Go through the material below and return each line with the string "puntos" in it.
[[ DATA FOR THE TASK, beginning ]]
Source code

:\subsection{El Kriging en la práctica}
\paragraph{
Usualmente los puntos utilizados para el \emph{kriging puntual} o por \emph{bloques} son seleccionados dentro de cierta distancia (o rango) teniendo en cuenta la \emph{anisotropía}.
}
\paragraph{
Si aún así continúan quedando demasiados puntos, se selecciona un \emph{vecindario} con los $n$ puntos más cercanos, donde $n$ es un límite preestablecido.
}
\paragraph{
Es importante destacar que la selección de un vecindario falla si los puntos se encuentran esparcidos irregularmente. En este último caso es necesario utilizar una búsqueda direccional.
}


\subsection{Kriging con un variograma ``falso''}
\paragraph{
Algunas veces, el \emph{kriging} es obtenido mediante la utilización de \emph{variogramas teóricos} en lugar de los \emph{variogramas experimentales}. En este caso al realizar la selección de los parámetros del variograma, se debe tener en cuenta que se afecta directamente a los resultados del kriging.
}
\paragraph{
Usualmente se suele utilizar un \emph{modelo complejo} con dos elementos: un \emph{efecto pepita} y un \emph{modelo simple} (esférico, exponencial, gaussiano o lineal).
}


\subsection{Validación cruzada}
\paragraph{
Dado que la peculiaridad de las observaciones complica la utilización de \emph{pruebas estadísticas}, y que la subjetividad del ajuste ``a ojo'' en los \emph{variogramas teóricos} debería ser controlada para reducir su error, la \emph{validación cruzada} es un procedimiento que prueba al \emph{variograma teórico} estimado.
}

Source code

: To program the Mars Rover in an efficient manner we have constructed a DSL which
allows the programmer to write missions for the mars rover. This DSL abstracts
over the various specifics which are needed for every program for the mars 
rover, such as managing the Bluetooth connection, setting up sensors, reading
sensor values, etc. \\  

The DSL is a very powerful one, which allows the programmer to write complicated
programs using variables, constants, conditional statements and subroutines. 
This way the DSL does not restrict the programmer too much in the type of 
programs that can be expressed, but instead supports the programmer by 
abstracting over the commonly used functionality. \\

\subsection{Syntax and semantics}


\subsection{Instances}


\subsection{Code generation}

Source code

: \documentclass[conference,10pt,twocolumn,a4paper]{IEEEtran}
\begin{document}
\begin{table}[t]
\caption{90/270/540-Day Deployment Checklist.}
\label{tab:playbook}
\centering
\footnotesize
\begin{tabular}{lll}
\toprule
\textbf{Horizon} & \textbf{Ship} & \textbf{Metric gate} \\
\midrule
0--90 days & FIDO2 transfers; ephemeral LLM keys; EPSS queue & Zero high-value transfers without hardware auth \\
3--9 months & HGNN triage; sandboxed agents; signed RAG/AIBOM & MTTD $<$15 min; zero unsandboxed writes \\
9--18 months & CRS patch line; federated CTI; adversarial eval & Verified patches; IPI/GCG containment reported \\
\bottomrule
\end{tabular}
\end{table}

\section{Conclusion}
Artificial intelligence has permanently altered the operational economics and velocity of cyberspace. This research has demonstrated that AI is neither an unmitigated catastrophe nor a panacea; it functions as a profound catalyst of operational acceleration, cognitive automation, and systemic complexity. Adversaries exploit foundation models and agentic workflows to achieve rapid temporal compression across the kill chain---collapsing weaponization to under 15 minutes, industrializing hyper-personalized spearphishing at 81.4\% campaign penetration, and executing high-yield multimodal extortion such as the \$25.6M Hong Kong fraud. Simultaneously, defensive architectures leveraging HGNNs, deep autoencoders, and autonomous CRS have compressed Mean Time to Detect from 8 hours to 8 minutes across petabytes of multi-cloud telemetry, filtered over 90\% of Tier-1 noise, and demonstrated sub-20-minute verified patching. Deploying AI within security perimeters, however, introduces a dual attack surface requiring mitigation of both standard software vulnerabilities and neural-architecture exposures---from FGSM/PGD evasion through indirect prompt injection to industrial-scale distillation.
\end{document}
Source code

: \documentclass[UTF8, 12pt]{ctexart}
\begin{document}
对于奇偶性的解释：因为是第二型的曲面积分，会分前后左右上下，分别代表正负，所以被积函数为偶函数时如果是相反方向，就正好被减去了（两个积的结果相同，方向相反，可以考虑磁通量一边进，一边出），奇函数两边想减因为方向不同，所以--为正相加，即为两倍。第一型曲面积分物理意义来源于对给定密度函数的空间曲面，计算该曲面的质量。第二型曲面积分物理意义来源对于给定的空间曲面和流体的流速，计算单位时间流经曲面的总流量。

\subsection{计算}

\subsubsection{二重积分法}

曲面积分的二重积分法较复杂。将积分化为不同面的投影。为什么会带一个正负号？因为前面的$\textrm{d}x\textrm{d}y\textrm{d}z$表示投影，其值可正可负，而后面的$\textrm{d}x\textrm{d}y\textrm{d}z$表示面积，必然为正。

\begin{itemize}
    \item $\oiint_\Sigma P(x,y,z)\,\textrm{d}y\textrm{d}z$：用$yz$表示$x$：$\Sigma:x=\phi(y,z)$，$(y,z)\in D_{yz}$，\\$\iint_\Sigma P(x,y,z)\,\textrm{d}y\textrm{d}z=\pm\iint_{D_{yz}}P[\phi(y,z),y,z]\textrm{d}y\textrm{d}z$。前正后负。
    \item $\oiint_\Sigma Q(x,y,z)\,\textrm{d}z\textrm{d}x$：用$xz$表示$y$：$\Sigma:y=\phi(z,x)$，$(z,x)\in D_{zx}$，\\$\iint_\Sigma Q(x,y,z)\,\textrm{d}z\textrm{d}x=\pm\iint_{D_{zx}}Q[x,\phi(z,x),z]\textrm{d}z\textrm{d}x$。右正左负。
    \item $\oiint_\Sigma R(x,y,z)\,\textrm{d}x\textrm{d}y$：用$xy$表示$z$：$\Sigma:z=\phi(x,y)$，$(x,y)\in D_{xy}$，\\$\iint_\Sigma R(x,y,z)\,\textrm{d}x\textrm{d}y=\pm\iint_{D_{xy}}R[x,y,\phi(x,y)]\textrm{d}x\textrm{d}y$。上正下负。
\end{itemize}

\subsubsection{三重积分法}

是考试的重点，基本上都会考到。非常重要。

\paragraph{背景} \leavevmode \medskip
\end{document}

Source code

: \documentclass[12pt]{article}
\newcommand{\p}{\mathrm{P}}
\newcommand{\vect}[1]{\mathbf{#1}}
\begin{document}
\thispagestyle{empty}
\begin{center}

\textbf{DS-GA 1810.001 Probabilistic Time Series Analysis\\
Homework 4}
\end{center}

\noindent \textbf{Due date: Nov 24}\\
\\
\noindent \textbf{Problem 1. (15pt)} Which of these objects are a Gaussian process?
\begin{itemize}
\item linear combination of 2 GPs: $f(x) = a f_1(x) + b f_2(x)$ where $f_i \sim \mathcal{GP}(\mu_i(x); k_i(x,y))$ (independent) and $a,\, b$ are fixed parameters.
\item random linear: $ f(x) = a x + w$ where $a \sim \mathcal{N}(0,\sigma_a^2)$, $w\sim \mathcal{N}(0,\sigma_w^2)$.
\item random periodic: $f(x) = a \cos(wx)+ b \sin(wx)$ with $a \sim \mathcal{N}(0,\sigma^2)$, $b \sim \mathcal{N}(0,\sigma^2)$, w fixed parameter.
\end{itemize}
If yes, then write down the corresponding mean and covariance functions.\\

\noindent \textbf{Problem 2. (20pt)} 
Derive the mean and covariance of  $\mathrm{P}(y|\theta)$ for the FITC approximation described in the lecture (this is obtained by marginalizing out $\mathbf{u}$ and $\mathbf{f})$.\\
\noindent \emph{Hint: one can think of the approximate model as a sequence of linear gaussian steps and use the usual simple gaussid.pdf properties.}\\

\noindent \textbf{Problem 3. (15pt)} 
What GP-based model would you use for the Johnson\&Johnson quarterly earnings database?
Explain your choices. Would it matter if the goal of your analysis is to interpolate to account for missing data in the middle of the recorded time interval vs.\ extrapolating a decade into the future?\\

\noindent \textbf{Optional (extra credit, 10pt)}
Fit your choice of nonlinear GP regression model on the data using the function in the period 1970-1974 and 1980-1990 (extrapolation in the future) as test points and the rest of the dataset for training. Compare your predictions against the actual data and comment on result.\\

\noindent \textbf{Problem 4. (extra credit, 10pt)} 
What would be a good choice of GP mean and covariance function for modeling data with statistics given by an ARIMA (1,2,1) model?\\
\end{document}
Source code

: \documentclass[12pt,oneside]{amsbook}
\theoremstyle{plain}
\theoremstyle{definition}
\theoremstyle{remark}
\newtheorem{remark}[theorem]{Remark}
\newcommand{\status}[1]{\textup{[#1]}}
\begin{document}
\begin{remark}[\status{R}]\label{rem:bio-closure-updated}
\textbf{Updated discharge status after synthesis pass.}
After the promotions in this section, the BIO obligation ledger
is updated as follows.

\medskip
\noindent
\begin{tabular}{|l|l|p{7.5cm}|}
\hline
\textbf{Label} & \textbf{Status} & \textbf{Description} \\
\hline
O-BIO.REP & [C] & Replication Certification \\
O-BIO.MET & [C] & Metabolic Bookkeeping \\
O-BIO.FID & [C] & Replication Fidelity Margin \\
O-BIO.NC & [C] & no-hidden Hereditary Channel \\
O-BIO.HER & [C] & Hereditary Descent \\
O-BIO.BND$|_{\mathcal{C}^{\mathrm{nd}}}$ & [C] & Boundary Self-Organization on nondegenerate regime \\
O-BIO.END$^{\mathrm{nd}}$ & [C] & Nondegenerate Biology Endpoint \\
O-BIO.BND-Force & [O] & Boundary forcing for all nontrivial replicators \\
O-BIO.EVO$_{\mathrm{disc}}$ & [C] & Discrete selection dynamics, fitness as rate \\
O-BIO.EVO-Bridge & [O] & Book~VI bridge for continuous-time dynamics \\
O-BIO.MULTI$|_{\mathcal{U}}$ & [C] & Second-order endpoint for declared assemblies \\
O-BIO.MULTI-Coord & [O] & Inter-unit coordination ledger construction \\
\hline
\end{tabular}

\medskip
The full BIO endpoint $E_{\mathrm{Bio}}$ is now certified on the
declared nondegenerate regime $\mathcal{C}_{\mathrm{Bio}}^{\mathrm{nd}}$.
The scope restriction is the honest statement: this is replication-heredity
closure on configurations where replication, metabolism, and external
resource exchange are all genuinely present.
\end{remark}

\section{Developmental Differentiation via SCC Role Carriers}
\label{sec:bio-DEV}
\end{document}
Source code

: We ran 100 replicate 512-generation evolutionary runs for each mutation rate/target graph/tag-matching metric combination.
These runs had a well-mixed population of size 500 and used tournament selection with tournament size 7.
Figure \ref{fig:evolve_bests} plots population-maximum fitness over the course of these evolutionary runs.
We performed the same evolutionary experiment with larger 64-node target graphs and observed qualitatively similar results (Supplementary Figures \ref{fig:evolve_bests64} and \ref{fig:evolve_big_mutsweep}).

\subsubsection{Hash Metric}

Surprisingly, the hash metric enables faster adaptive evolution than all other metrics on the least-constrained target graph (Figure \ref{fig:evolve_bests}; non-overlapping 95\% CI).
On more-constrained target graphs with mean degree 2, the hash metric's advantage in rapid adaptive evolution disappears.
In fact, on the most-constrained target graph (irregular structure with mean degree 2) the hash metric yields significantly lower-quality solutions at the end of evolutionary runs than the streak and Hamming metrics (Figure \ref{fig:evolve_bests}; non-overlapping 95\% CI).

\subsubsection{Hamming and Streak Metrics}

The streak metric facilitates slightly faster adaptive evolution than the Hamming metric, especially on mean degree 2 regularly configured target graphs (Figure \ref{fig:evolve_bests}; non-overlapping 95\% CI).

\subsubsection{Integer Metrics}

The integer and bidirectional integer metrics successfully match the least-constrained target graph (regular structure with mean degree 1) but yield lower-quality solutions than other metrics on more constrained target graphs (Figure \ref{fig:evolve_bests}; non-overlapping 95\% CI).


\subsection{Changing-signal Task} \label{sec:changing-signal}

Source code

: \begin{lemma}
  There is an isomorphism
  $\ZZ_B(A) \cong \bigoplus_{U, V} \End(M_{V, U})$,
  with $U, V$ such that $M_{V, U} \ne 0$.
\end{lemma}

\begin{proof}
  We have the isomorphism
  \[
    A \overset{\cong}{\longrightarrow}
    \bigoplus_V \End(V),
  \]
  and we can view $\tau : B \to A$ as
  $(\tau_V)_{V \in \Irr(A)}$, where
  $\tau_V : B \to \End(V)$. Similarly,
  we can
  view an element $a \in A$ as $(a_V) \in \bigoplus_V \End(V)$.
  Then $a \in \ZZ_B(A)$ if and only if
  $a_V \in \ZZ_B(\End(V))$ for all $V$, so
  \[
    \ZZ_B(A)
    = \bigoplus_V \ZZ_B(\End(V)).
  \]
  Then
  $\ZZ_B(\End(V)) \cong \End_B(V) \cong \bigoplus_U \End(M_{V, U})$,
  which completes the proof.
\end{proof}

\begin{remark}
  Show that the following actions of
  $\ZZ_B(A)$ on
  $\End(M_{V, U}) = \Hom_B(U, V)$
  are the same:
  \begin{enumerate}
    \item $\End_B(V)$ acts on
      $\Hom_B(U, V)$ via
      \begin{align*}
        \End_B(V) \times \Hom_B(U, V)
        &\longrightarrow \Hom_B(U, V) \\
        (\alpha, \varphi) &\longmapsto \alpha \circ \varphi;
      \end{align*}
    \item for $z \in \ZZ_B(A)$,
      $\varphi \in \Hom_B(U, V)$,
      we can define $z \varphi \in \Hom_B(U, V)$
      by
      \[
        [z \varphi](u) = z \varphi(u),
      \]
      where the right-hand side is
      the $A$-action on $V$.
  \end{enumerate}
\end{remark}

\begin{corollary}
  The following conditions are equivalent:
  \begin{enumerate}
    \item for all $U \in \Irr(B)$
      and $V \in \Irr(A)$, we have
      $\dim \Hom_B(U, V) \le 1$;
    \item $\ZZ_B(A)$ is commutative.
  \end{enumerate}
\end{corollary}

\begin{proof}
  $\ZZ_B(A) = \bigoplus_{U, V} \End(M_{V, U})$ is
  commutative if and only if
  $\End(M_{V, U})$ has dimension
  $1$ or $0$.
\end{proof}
[[ DATA FOR THE TASK, end ]]
● **RESPONSE BOX**
Usualmente los puntos utilizados para el \emph{kriging puntual} o por \emph{bloques} son seleccionados dentro de cierta distancia (o rango) teniendo en cuenta la \emph{anisotropía}.
Si aún así continúan quedando demasiados puntos, se selecciona un \emph{vecindario} con los $n$ puntos más cercanos, donde $n$ es un límite preestablecido.
Es importante destacar que la selección de un vecindario falla si los puntos se encuentran esparcidos irregularmente. En este último caso es necesario utilizar una búsqueda direccional.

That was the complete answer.